My Thoughts on Being a Single Mom

This is now the second time I am being faced with this...this....I don't know what to call this. I understand that men maybe do not understand what it is like to be a parent until they can hold their son, but it is really sad they think they have a choice being a father. Once that child is conceived there is no going back and your life is completely changed. I will never understand, nor be able to jusitify a parent abandoning their family, especially their child. Women, on the other hand, besides adoption, do not have a choice of walking away. I think God gave this characteristic to women because we are the only ones strong enough to handle it. I have known and still know many single mothers. I commend these women for holding it together for themselves and their children and providing for their child when no one else is. I can only imagine how hard and extremely tiring it must be balancing all the aspects of their lives. But what I can imagine, and what I am excited for, is looking in my son's eyes and being able to say I will always be here for you and no matter what I am the one you can always count on. All of the things that his father will be missing out on because he chose to walk away, I will see. His first steps, his first words, his first day of school. So many things that I wanted to share in as a family, but you cannot change someone or make them want their family. Every time I look at my son I will think of his father and how much I love him, but I will be the one who has it all. It is going to be a very long, painful and difficult road, but we will get through it. I am really glad we have a wonderful family and I have lots of friends who will support us.

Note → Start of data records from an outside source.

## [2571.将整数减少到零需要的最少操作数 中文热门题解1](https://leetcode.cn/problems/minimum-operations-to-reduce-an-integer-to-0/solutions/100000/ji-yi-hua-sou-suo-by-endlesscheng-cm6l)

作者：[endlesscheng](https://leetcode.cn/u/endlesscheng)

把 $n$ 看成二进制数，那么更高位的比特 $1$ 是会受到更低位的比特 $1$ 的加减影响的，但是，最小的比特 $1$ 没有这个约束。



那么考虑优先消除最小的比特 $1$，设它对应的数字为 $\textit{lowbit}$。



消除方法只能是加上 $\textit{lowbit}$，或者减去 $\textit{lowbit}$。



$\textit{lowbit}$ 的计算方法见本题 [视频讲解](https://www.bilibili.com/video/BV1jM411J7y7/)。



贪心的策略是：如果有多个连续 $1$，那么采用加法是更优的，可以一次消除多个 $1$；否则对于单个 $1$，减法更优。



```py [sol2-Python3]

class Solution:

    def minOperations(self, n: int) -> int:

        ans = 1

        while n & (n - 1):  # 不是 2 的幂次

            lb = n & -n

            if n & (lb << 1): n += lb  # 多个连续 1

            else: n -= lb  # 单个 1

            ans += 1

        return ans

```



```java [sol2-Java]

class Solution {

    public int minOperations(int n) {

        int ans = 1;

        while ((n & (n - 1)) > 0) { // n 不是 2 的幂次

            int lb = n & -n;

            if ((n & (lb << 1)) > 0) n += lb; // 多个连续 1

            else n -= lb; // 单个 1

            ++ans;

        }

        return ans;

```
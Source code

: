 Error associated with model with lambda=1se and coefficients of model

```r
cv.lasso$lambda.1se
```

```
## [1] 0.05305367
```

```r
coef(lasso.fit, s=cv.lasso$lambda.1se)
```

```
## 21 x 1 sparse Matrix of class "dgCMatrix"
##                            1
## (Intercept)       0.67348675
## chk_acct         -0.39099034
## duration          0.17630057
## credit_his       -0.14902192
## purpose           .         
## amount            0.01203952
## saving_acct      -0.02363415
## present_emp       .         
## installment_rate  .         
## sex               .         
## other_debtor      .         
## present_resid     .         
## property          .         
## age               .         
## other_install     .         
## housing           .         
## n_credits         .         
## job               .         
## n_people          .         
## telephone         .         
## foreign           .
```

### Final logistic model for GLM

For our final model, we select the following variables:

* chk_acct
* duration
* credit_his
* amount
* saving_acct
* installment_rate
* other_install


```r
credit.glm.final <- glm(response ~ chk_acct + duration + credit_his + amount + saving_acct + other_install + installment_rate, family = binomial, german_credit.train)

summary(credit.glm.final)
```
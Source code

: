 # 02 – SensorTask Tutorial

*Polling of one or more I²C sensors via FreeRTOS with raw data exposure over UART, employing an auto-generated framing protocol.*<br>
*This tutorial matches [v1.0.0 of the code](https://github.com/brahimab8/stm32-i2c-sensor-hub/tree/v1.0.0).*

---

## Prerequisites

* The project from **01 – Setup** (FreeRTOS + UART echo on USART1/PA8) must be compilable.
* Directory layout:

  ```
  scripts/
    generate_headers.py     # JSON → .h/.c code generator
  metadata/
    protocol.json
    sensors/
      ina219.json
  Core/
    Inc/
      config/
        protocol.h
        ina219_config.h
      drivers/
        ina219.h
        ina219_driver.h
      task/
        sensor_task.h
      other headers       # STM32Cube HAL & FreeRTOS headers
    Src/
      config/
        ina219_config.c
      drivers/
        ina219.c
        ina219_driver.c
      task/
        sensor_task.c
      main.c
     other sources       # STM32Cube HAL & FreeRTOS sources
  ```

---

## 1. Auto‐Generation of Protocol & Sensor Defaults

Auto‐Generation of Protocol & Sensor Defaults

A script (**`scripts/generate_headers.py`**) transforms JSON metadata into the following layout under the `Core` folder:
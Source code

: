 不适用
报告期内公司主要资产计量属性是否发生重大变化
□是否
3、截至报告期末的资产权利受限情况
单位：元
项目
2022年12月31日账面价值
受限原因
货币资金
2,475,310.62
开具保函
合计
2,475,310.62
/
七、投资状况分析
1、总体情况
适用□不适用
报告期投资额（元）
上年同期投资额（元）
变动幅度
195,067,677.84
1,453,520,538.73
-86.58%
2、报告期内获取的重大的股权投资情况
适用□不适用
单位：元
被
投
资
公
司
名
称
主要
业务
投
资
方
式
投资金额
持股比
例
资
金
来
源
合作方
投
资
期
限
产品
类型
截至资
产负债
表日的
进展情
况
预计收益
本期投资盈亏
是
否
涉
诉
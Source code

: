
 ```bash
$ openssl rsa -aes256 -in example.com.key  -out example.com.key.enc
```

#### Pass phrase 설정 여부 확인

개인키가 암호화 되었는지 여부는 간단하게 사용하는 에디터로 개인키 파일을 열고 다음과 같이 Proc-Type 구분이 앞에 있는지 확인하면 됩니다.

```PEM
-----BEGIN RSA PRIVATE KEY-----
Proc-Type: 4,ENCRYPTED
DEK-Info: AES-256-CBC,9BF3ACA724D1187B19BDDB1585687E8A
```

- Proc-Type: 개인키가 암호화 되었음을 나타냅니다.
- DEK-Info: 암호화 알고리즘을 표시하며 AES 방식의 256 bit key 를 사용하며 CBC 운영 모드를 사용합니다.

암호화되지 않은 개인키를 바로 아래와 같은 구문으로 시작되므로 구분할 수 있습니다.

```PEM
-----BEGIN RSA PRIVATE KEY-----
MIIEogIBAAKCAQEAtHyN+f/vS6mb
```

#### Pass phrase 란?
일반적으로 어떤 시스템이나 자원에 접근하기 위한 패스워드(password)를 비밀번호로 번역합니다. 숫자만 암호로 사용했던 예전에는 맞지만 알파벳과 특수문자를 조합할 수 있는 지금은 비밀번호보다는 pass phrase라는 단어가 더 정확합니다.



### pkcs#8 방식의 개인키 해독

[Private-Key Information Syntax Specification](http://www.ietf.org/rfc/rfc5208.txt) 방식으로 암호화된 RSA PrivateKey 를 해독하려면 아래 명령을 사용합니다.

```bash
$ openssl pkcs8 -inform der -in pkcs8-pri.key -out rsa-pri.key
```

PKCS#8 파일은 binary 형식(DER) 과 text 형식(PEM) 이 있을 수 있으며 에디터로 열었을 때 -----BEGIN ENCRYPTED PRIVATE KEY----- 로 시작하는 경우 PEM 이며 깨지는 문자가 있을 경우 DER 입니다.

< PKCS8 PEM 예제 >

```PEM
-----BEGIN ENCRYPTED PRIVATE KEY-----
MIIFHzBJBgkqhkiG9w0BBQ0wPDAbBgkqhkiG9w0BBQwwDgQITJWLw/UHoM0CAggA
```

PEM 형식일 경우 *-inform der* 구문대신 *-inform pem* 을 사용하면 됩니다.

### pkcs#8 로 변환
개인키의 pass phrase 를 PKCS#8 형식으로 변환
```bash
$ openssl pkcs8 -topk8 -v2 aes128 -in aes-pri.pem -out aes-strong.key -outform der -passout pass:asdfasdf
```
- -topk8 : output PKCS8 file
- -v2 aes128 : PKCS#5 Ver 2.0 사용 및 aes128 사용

I feel really terrible that my son will not have a father and there are many things that I feel he could have shared, but there are a lot of wonderful male rolemodels that will be in his life and be there for him when his father decided he didn't want to. So, today is day one. My journey on being a single mother. It's just me and you kid. Well and Fawna :-) So my plan for this week is get through a miserable Christmas, sign up for prenatal yoga with my sister (shoutout) at Joyful Yoga Studio, start doing lap swims at McDowell Mountain Ranch Aquatic Center (shoutout to Elena for telling me about it) and register for birthing classes. I think I can, I think I can.....

3 comments:

Terry said...

What a beautiful blog. I think you will be a great mom. You do have many friends and family to support you

Anonymous said...

I love you and so does everyone in the family, we are blessed. Being a single mom is one of the hardest, yet easiest things that is a blessing in disguise. The child will take out all of their emotions, up, down, happy, sad, and anger out on the closet thing to them and it will be the single mom. The best thing is when they are a teen and they want to snuggle because you are, were, and always have been there for them. Even when things get tough and seemingly impossible you still go because you love them more than anything in the world! The single mom gets to have all the joy!
Love you very much my beautiful cousin you are strong!!!!

Anonymous said...

It's it true about what they say; that mothers have a bond with the baby sooner than the father. But the bond between my kids and I kicked in when I first heard the heartbeat and even more when I felt them kick for the first time. Then I saw their little faces. I grew up with a single mother who fought through everything to make sure there was food in our tummies and clothing on our backs. YOU are a strong woman and you will get through this. You have plenty of people that support and love you both. Baby boy will have plenty of father figures. Love ya, babe.